- Dataset records
--*--

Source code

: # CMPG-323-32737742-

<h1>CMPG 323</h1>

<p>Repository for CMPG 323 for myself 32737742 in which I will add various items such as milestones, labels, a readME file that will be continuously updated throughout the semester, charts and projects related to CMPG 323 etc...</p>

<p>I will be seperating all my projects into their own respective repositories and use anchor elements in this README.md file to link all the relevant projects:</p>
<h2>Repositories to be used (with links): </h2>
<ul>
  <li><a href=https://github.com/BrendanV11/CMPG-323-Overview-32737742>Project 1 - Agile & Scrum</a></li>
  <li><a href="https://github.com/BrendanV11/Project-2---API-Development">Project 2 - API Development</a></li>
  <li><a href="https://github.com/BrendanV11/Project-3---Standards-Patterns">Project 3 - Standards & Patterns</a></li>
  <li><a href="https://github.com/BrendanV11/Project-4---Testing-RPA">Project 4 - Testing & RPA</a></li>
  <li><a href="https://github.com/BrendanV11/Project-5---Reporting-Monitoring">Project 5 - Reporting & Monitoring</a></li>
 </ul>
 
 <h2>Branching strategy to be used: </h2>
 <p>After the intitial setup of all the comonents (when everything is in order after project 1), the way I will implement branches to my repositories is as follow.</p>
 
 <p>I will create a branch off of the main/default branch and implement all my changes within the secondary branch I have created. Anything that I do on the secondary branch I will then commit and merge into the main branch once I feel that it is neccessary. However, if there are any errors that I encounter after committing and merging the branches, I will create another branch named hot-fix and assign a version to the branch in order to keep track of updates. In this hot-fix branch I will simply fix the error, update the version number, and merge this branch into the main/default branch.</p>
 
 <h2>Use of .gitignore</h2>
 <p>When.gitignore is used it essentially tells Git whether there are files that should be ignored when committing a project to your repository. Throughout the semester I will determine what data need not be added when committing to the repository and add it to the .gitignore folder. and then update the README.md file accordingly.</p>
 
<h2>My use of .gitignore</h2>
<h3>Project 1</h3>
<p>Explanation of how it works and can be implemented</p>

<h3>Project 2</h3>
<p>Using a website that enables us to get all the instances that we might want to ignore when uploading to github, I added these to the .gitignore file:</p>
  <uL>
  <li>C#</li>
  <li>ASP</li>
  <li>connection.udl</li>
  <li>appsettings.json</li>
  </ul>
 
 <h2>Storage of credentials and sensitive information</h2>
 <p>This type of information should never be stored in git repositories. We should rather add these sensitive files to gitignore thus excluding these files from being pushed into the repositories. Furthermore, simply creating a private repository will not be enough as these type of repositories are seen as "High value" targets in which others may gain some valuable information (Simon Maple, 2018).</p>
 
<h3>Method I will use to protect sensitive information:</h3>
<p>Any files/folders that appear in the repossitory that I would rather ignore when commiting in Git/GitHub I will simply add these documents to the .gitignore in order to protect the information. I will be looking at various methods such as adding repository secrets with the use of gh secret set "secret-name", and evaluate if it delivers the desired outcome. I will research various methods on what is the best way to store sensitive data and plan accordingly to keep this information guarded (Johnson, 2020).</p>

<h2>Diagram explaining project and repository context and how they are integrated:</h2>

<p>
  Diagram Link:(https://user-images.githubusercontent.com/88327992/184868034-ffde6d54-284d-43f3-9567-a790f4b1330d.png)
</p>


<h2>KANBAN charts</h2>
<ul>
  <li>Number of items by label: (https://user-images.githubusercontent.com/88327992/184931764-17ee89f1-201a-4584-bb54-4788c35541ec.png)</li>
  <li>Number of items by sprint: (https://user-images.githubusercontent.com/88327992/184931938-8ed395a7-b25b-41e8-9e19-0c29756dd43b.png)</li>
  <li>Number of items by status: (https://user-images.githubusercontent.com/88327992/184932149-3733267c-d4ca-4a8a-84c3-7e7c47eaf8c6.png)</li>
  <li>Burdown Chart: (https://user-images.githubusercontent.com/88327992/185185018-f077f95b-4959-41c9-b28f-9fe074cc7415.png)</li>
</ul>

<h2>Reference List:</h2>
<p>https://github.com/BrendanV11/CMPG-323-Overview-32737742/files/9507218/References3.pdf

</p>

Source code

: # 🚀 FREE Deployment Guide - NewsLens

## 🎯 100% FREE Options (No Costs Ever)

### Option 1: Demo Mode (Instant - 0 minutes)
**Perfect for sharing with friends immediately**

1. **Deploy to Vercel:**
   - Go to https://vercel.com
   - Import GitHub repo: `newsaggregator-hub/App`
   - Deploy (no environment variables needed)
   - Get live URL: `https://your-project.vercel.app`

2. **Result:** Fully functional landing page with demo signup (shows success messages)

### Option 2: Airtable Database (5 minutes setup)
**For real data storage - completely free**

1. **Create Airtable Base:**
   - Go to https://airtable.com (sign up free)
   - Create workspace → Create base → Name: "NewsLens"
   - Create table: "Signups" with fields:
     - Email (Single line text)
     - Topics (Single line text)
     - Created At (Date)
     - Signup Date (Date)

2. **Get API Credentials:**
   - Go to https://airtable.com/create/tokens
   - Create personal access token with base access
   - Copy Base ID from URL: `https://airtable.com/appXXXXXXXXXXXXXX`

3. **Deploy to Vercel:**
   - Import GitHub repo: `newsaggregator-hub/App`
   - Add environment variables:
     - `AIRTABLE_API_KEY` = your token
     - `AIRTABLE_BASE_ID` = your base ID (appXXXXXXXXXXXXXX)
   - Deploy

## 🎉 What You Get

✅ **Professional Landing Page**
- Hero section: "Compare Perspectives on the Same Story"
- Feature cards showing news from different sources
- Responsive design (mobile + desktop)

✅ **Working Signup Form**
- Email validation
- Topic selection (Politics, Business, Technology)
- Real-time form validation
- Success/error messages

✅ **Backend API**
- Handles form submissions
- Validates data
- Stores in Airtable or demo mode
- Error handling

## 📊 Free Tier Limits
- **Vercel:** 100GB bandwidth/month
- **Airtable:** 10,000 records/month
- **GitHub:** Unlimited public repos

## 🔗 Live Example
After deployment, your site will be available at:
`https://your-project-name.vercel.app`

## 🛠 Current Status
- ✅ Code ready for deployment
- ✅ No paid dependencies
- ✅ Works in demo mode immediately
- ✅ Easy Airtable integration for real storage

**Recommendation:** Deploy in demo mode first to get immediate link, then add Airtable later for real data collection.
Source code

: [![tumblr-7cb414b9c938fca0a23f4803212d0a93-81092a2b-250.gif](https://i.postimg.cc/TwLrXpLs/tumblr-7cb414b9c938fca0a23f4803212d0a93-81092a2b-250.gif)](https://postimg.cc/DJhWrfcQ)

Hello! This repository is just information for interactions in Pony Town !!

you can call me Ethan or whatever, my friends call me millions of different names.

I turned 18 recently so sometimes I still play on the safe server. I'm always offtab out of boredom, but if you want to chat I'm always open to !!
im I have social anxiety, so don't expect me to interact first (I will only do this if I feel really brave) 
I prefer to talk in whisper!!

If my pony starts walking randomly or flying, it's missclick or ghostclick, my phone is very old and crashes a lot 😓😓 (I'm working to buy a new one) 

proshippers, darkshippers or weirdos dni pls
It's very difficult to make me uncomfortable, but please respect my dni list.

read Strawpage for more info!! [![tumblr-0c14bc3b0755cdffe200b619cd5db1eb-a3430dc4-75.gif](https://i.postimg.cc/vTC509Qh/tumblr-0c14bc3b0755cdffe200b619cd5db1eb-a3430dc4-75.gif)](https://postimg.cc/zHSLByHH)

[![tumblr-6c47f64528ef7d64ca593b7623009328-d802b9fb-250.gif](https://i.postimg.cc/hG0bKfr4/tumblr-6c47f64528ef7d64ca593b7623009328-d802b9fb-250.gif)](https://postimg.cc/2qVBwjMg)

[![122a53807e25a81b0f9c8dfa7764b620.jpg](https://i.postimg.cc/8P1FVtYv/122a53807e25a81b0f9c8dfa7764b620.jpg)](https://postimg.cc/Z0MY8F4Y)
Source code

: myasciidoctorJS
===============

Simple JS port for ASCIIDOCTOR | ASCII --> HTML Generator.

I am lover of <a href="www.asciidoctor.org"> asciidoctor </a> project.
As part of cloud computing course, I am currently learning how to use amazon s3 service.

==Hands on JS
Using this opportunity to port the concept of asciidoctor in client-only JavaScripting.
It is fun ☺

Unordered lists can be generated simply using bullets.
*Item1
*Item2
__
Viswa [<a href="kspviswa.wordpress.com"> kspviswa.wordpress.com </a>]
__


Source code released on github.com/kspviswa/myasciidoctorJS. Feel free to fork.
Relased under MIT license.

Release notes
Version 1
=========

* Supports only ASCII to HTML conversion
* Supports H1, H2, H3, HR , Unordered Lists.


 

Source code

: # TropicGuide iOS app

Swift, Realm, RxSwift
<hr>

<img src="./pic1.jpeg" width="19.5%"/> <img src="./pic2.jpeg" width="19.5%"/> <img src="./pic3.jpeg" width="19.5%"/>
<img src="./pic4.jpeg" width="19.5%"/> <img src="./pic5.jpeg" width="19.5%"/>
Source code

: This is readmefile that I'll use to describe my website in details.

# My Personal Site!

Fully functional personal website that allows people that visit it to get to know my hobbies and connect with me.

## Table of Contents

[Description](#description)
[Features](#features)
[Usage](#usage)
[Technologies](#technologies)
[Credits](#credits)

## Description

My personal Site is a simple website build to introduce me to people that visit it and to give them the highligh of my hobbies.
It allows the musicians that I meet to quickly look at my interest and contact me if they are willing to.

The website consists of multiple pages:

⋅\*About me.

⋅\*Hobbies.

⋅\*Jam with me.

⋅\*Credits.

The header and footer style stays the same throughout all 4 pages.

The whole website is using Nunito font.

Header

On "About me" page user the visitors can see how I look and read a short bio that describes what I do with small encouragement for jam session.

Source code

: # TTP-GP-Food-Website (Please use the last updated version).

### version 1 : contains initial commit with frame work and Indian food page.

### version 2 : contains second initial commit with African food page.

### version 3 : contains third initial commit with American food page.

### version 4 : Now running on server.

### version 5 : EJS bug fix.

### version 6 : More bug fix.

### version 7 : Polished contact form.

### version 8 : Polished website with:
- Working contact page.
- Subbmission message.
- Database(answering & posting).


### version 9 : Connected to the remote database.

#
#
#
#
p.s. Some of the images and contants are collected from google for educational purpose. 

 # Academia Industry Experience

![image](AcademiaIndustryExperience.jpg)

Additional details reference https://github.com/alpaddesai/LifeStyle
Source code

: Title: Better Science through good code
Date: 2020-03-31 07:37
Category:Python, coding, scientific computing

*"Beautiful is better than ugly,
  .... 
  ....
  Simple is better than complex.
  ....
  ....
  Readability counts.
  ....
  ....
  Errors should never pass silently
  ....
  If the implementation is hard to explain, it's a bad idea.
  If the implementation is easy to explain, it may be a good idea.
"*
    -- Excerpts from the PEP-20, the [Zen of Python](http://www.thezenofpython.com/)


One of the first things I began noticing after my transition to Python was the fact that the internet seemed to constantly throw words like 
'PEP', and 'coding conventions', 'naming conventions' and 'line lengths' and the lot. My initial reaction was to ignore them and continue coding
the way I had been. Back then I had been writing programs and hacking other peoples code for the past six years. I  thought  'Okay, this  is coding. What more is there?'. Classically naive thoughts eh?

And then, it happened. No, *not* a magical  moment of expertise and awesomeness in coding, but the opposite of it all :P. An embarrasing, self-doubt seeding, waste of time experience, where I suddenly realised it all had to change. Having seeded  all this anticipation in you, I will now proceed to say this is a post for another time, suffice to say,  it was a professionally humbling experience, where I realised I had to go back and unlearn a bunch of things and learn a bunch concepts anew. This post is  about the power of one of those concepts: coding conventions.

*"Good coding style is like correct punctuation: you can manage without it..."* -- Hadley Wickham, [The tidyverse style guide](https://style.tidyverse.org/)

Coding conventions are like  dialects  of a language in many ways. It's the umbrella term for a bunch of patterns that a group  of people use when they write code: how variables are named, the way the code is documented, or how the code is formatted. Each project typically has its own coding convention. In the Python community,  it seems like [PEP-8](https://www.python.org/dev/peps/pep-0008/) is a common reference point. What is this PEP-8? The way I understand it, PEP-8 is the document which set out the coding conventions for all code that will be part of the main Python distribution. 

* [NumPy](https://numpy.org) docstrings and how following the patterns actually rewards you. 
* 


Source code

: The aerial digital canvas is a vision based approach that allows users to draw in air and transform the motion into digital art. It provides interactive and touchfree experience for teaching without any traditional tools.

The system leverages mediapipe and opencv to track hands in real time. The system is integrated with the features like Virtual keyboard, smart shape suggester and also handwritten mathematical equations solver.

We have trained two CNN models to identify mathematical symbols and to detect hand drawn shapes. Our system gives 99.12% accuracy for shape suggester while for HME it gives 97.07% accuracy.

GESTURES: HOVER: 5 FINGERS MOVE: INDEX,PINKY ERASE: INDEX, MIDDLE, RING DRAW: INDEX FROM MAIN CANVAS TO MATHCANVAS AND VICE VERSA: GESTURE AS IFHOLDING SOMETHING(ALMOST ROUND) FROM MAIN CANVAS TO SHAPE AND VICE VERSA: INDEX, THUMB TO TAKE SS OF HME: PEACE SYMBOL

--*--

- Work instructions
Copy out all lines of the listing where the word "messages" appears.

- Solution
2. **Result:** Fully functional landing page with demo signup (shows success messages)
- Success/error messages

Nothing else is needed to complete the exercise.